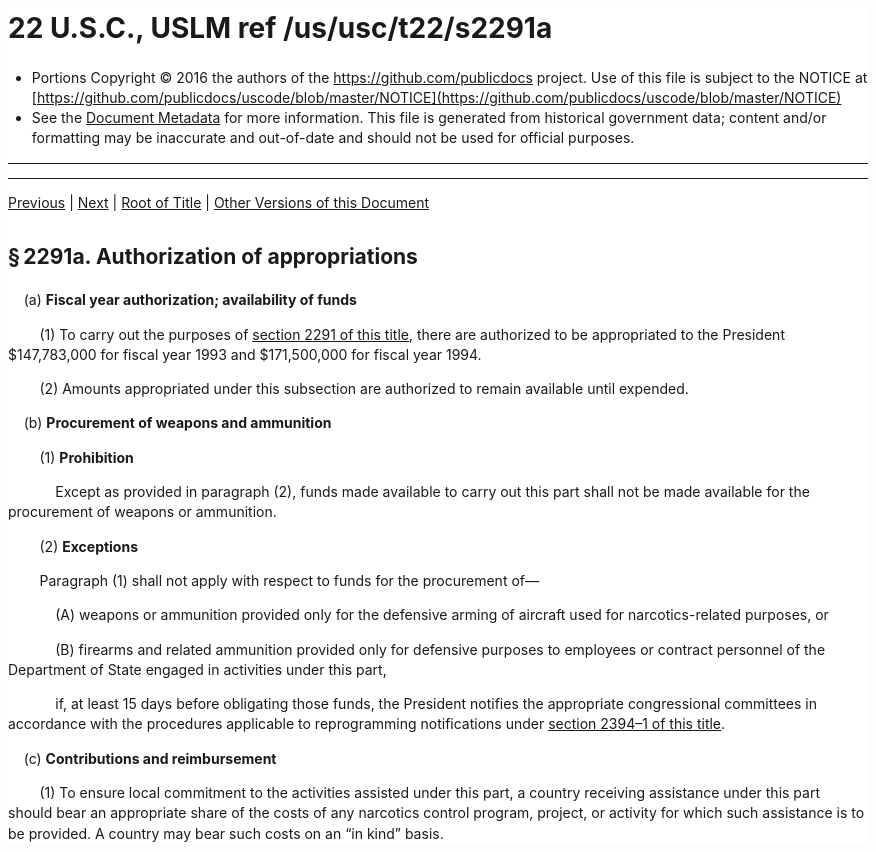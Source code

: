 ---
---

# 22 U.S.C., USLM ref /us/usc/t22/s2291a

* Portions Copyright © 2016 the authors of the https://github.com/publicdocs project.
  Use of this file is subject to the NOTICE at [https://github.com/publicdocs/uscode/blob/master/NOTICE](https://github.com/publicdocs/uscode/blob/master/NOTICE)
* See the [Document Metadata](././../../../../../..//README.md) for more information.
  This file is generated from historical government data; content and/or formatting may be inaccurate and out-of-date and should not be used for official purposes.

----------
----------

[Previous](./../../../../../..//us/usc/t22/ch32/schI/ptVIII/m__us_usc_t22_s2291–5.md) | [Next](./../../../../../..//us/usc/t22/ch32/schI/ptVIII/m__us_usc_t22_s2291b.md) | [Root of Title](./../../../../../../) | [Other Versions of this Document](https://publicdocs.github.io/go/links?ns=uslm&ref=%2Fus%2Fusc%2Ft22%2Fs2291a)

## § 2291a. Authorization of appropriations

    (a) __Fiscal year authorization; availability of funds__ 

        (1) To carry out the purposes of [section 2291 of this title][/us/usc/t22/s2291], there are authorized to be appropriated to the President $147,783,000 for fiscal year 1993 and $171,500,000 for fiscal year 1994.

        (2) Amounts appropriated under this subsection are authorized to remain available until expended.

    (b) __Procurement of weapons and ammunition__ 

        (1) __Prohibition__ 

            Except as provided in paragraph (2), funds made available to carry out this part shall not be made available for the procurement of weapons or ammunition.

        (2) __Exceptions__ 

        Paragraph (1) shall not apply with respect to funds for the procurement of—

            (A) weapons or ammunition provided only for the defensive arming of aircraft used for narcotics-related purposes, or

            (B) firearms and related ammunition provided only for defensive purposes to employees or contract personnel of the Department of State engaged in activities under this part,

            if, at least 15 days before obligating those funds, the President notifies the appropriate congressional committees in accordance with the procedures applicable to reprogramming notifications under [section 2394–1 of this title][/us/usc/t22/s2394–1].

    (c) __Contributions and reimbursement__ 

        (1) To ensure local commitment to the activities assisted under this part, a country receiving assistance under this part should bear an appropriate share of the costs of any narcotics control program, project, or activity for which such assistance is to be provided. A country may bear such costs on an “in kind” basis.


[/us/usc/t22/s2291]: https://publicdocs.github.io/go/links?ns=uslm&ref=%2Fus%2Fusc%2Ft22%2Fs2291
[/us/usc/t22/s2394–1]: https://publicdocs.github.io/go/links?ns=uslm&ref=%2Fus%2Fusc%2Ft22%2Fs2394%E2%80%931
[/us/usc/t22/s2394/a]: https://publicdocs.github.io/go/links?ns=uslm&ref=%2Fus%2Fusc%2Ft22%2Fs2394%2Fa
[/us/usc/t22/s2358]: https://publicdocs.github.io/go/links?ns=uslm&ref=%2Fus%2Fusc%2Ft22%2Fs2358
[/us/pl/87/195]: https://publicdocs.github.io/go/links?ns=uslm&ref=%2Fus%2Fpl%2F87%2F195
[/us/pl/92/352/s503]: https://publicdocs.github.io/go/links?ns=uslm&ref=%2Fus%2Fpl%2F92%2F352%2Fs503
[/us/stat/86/497]: https://publicdocs.github.io/go/links?ns=uslm&ref=%2Fus%2Fstat%2F86%2F497
[/us/pl/93/189/s11/b]: https://publicdocs.github.io/go/links?ns=uslm&ref=%2Fus%2Fpl%2F93%2F189%2Fs11%2Fb
[/us/stat/87/720]: https://publicdocs.github.io/go/links?ns=uslm&ref=%2Fus%2Fstat%2F87%2F720
[/us/pl/94/329/s504/a]: https://publicdocs.github.io/go/links?ns=uslm&ref=%2Fus%2Fpl%2F94%2F329%2Fs504%2Fa
[/us/stat/90/764]: https://publicdocs.github.io/go/links?ns=uslm&ref=%2Fus%2Fstat%2F90%2F764
[/us/pl/95/92/s3]: https://publicdocs.github.io/go/links?ns=uslm&ref=%2Fus%2Fpl%2F95%2F92%2Fs3
[/us/stat/91/614]: https://publicdocs.github.io/go/links?ns=uslm&ref=%2Fus%2Fstat%2F91%2F614
[/us/pl/95/384/s5]: https://publicdocs.github.io/go/links?ns=uslm&ref=%2Fus%2Fpl%2F95%2F384%2Fs5
[/us/stat/92/731]: https://publicdocs.github.io/go/links?ns=uslm&ref=%2Fus%2Fstat%2F92%2F731
[/us/pl/96/92/s3/a]: https://publicdocs.github.io/go/links?ns=uslm&ref=%2Fus%2Fpl%2F96%2F92%2Fs3%2Fa
[/us/stat/93/701]: https://publicdocs.github.io/go/links?ns=uslm&ref=%2Fus%2Fstat%2F93%2F701
[/us/pl/96/533/s402/a]: https://publicdocs.github.io/go/links?ns=uslm&ref=%2Fus%2Fpl%2F96%2F533%2Fs402%2Fa
[/us/stat/94/3149]: https://publicdocs.github.io/go/links?ns=uslm&ref=%2Fus%2Fstat%2F94%2F3149
[/us/pl/97/113/s502/c]: https://publicdocs.github.io/go/links?ns=uslm&ref=%2Fus%2Fpl%2F97%2F113%2Fs502%2Fc
[/us/stat/95/1539]: https://publicdocs.github.io/go/links?ns=uslm&ref=%2Fus%2Fstat%2F95%2F1539
[/us/pl/99/83]: https://publicdocs.github.io/go/links?ns=uslm&ref=%2Fus%2Fpl%2F99%2F83
[/us/stat/99/228]: https://publicdocs.github.io/go/links?ns=uslm&ref=%2Fus%2Fstat%2F99%2F228
[/us/pl/99/529/s401]: https://publicdocs.github.io/go/links?ns=uslm&ref=%2Fus%2Fpl%2F99%2F529%2Fs401
[/us/stat/100/3019]: https://publicdocs.github.io/go/links?ns=uslm&ref=%2Fus%2Fstat%2F100%2F3019
[/us/pl/99/570/s2002]: https://publicdocs.github.io/go/links?ns=uslm&ref=%2Fus%2Fpl%2F99%2F570%2Fs2002
[/us/stat/100/3207-60]: https://publicdocs.github.io/go/links?ns=uslm&ref=%2Fus%2Fstat%2F100%2F3207-60
[/us/pl/100/690/s4201]: https://publicdocs.github.io/go/links?ns=uslm&ref=%2Fus%2Fpl%2F100%2F690%2Fs4201
[/us/stat/102/4267]: https://publicdocs.github.io/go/links?ns=uslm&ref=%2Fus%2Fstat%2F102%2F4267
[/us/pl/101/231]: https://publicdocs.github.io/go/links?ns=uslm&ref=%2Fus%2Fpl%2F101%2F231
[/us/stat/103/1964]: https://publicdocs.github.io/go/links?ns=uslm&ref=%2Fus%2Fstat%2F103%2F1964
[/us/pl/102/583]: https://publicdocs.github.io/go/links?ns=uslm&ref=%2Fus%2Fpl%2F102%2F583
[/us/stat/106/4914]: https://publicdocs.github.io/go/links?ns=uslm&ref=%2Fus%2Fstat%2F106%2F4914
[/us/pl/103/236/s164/a]: https://publicdocs.github.io/go/links?ns=uslm&ref=%2Fus%2Fpl%2F103%2F236%2Fs164%2Fa
[/us/stat/108/411]: https://publicdocs.github.io/go/links?ns=uslm&ref=%2Fus%2Fstat%2F108%2F411
[/us/pl/103/447/s101/c]: https://publicdocs.github.io/go/links?ns=uslm&ref=%2Fus%2Fpl%2F103%2F447%2Fs101%2Fc
[/us/stat/108/4692]: https://publicdocs.github.io/go/links?ns=uslm&ref=%2Fus%2Fstat%2F108%2F4692
[/us/pl/104/164/s131/b]: https://publicdocs.github.io/go/links?ns=uslm&ref=%2Fus%2Fpl%2F104%2F164%2Fs131%2Fb
[/us/stat/110/1429]: https://publicdocs.github.io/go/links?ns=uslm&ref=%2Fus%2Fstat%2F110%2F1429
[/us/pl/104/164/s131/b]: https://publicdocs.github.io/go/links?ns=uslm&ref=%2Fus%2Fpl%2F104%2F164%2Fs131%2Fb
[/us/pl/104/164/s131/c]: https://publicdocs.github.io/go/links?ns=uslm&ref=%2Fus%2Fpl%2F104%2F164%2Fs131%2Fc
[/us/pl/103/236]: https://publicdocs.github.io/go/links?ns=uslm&ref=%2Fus%2Fpl%2F103%2F236
[/us/pl/103/447]: https://publicdocs.github.io/go/links?ns=uslm&ref=%2Fus%2Fpl%2F103%2F447
[/us/pl/102/583/s3]: https://publicdocs.github.io/go/links?ns=uslm&ref=%2Fus%2Fpl%2F102%2F583%2Fs3
[/us/pl/102/583/s4/e]: https://publicdocs.github.io/go/links?ns=uslm&ref=%2Fus%2Fpl%2F102%2F583%2Fs4%2Fe
[/us/pl/102/583/s6/b/4]: https://publicdocs.github.io/go/links?ns=uslm&ref=%2Fus%2Fpl%2F102%2F583%2Fs6%2Fb%2F4
[/us/usc/t31/s1306]: https://publicdocs.github.io/go/links?ns=uslm&ref=%2Fus%2Fusc%2Ft31%2Fs1306
[/us/usc/t7/s1705]: https://publicdocs.github.io/go/links?ns=uslm&ref=%2Fus%2Fusc%2Ft7%2Fs1705
[/us/usc/t22/s2291]: https://publicdocs.github.io/go/links?ns=uslm&ref=%2Fus%2Fusc%2Ft22%2Fs2291
[/us/pl/101/231/s16]: https://publicdocs.github.io/go/links?ns=uslm&ref=%2Fus%2Fpl%2F101%2F231%2Fs16
[/us/pl/101/231/s17/g]: https://publicdocs.github.io/go/links?ns=uslm&ref=%2Fus%2Fpl%2F101%2F231%2Fs17%2Fg
[/us/pl/100/690]: https://publicdocs.github.io/go/links?ns=uslm&ref=%2Fus%2Fpl%2F100%2F690
[/us/pl/99/570/s2002/1]: https://publicdocs.github.io/go/links?ns=uslm&ref=%2Fus%2Fpl%2F99%2F570%2Fs2002%2F1
[/us/pl/99/529]: https://publicdocs.github.io/go/links?ns=uslm&ref=%2Fus%2Fpl%2F99%2F529
[/us/pl/99/529]: https://publicdocs.github.io/go/links?ns=uslm&ref=%2Fus%2Fpl%2F99%2F529
[/us/pl/99/570/s2002/2]: https://publicdocs.github.io/go/links?ns=uslm&ref=%2Fus%2Fpl%2F99%2F570%2Fs2002%2F2
[/us/usc/t22/s2291]: https://publicdocs.github.io/go/links?ns=uslm&ref=%2Fus%2Fusc%2Ft22%2Fs2291
[/us/pl/99/529]: https://publicdocs.github.io/go/links?ns=uslm&ref=%2Fus%2Fpl%2F99%2F529
[/us/pl/99/83/s602]: https://publicdocs.github.io/go/links?ns=uslm&ref=%2Fus%2Fpl%2F99%2F83%2Fs602
[/us/pl/99/83/s614]: https://publicdocs.github.io/go/links?ns=uslm&ref=%2Fus%2Fpl%2F99%2F83%2Fs614
[/us/pl/99/83/s608]: https://publicdocs.github.io/go/links?ns=uslm&ref=%2Fus%2Fpl%2F99%2F83%2Fs608
[/us/pl/97/113]: https://publicdocs.github.io/go/links?ns=uslm&ref=%2Fus%2Fpl%2F97%2F113
[/us/pl/96/533/s402/a]: https://publicdocs.github.io/go/links?ns=uslm&ref=%2Fus%2Fpl%2F96%2F533%2Fs402%2Fa
[/us/pl/96/533/s402/b]: https://publicdocs.github.io/go/links?ns=uslm&ref=%2Fus%2Fpl%2F96%2F533%2Fs402%2Fb
[/us/pl/96/92]: https://publicdocs.github.io/go/links?ns=uslm&ref=%2Fus%2Fpl%2F96%2F92
[/us/pl/96/92]: https://publicdocs.github.io/go/links?ns=uslm&ref=%2Fus%2Fpl%2F96%2F92
[/us/pl/96/92]: https://publicdocs.github.io/go/links?ns=uslm&ref=%2Fus%2Fpl%2F96%2F92
[/us/pl/95/384]: https://publicdocs.github.io/go/links?ns=uslm&ref=%2Fus%2Fpl%2F95%2F384
[/us/pl/95/92]: https://publicdocs.github.io/go/links?ns=uslm&ref=%2Fus%2Fpl%2F95%2F92
[/us/pl/94/329]: https://publicdocs.github.io/go/links?ns=uslm&ref=%2Fus%2Fpl%2F94%2F329
[/us/pl/93/189]: https://publicdocs.github.io/go/links?ns=uslm&ref=%2Fus%2Fpl%2F93%2F189
[/us/pl/99/83]: https://publicdocs.github.io/go/links?ns=uslm&ref=%2Fus%2Fpl%2F99%2F83
[/us/pl/99/83/s1301]: https://publicdocs.github.io/go/links?ns=uslm&ref=%2Fus%2Fpl%2F99%2F83%2Fs1301
[/us/usc/t22/s2151–1]: https://publicdocs.github.io/go/links?ns=uslm&ref=%2Fus%2Fusc%2Ft22%2Fs2151%E2%80%931
[/us/usc/t22/s2381]: https://publicdocs.github.io/go/links?ns=uslm&ref=%2Fus%2Fusc%2Ft22%2Fs2381
[/us/pl/96/533/s402/c]: https://publicdocs.github.io/go/links?ns=uslm&ref=%2Fus%2Fpl%2F96%2F533%2Fs402%2Fc
[/us/stat/94/3150]: https://publicdocs.github.io/go/links?ns=uslm&ref=%2Fus%2Fstat%2F94%2F3150
[/us/usc/t22/s2291]: https://publicdocs.github.io/go/links?ns=uslm&ref=%2Fus%2Fusc%2Ft22%2Fs2291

#### WORK ITEM:
In the material above, which lines contain "carry"? Copy each of them.

#### SOLUTION:
        (1) To carry out the purposes of [section 2291 of this title][/us/usc/t22/s2291], there are authorized to be appropriated to the President $147,783,000 for fiscal year 1993 and $171,500,000 for fiscal year 1994.
            Except as provided in paragraph (2), funds made available to carry out this part shall not be made available for the procurement of weapons or ammunition.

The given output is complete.